§ How to complete this task
After finding the line with "- É o uso do" in the data below, set down exactly each line through the one with "- Apesar do", inclusive, and stop there.

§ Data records
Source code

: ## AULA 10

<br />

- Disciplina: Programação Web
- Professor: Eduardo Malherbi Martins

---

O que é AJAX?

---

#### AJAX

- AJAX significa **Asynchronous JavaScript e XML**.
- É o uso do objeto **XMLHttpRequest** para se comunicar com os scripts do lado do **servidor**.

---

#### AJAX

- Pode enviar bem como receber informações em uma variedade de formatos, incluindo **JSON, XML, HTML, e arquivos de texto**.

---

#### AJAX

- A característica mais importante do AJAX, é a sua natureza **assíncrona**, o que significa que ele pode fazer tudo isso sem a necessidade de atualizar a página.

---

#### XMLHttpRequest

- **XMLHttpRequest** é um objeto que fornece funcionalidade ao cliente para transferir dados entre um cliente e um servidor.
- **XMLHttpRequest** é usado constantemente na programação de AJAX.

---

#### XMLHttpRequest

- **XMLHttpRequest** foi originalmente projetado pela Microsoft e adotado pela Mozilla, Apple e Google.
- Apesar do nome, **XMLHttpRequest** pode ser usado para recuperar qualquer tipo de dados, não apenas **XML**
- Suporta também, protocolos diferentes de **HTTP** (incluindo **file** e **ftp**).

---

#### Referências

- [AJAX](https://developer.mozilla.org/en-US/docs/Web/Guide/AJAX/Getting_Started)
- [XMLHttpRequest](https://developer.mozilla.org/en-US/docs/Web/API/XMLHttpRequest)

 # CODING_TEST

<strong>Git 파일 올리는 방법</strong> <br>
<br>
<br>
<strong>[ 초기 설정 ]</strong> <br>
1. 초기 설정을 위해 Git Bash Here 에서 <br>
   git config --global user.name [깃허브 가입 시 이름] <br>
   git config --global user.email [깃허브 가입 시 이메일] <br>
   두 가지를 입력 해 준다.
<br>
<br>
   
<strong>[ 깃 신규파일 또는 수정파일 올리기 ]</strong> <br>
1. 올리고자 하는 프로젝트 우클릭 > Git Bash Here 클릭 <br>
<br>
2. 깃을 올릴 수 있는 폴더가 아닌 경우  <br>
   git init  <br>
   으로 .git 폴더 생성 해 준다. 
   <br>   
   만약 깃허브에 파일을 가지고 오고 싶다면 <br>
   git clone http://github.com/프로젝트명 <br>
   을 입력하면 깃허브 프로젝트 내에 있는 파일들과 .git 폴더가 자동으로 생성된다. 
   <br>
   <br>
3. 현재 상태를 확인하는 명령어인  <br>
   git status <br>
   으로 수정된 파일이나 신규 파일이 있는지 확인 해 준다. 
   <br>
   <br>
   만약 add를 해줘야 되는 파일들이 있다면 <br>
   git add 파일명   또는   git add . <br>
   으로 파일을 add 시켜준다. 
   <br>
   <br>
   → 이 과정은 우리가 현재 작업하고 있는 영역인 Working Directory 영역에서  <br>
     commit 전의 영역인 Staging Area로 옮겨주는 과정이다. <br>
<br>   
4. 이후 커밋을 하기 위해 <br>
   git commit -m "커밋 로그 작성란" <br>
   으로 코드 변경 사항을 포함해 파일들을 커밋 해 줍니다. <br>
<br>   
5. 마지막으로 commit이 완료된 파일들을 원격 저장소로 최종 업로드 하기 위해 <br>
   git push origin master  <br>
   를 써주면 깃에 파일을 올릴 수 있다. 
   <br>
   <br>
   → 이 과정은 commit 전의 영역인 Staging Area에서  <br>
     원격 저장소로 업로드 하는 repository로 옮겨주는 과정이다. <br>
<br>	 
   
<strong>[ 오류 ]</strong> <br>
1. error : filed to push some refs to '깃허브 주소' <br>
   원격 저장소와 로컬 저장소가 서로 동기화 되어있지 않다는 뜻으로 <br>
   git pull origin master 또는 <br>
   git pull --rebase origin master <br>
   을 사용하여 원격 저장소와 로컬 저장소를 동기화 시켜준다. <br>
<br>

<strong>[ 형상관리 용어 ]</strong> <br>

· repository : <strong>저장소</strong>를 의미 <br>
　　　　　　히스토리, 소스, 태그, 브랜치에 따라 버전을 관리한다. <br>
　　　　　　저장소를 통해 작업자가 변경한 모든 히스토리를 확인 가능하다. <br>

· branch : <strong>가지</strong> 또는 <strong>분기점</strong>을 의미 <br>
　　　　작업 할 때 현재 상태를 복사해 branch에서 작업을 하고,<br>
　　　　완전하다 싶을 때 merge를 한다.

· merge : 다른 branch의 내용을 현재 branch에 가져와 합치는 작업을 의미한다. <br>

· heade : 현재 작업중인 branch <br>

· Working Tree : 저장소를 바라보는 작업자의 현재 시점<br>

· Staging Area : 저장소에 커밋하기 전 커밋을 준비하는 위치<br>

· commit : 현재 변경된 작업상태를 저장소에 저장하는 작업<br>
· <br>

§ Finished exercise
- É o uso do objeto **XMLHttpRequest** para se comunicar com os scripts do lado do **servidor**.

---

#### AJAX

- Pode enviar bem como receber informações em uma variedade de formatos, incluindo **JSON, XML, HTML, e arquivos de texto**.

---

#### AJAX

- A característica mais importante do AJAX, é a sua natureza **assíncrona**, o que significa que ele pode fazer tudo isso sem a necessidade de atualizar a página.

---

#### XMLHttpRequest

- **XMLHttpRequest** é um objeto que fornece funcionalidade ao cliente para transferir dados entre um cliente e um servidor.
- **XMLHttpRequest** é usado constantemente na programação de AJAX.

---

#### XMLHttpRequest

- **XMLHttpRequest** foi originalmente projetado pela Microsoft e adotado pela Mozilla, Apple e Google.
- Apesar do nome, **XMLHttpRequest** pode ser usado para recuperar qualquer tipo de dados, não apenas **XML**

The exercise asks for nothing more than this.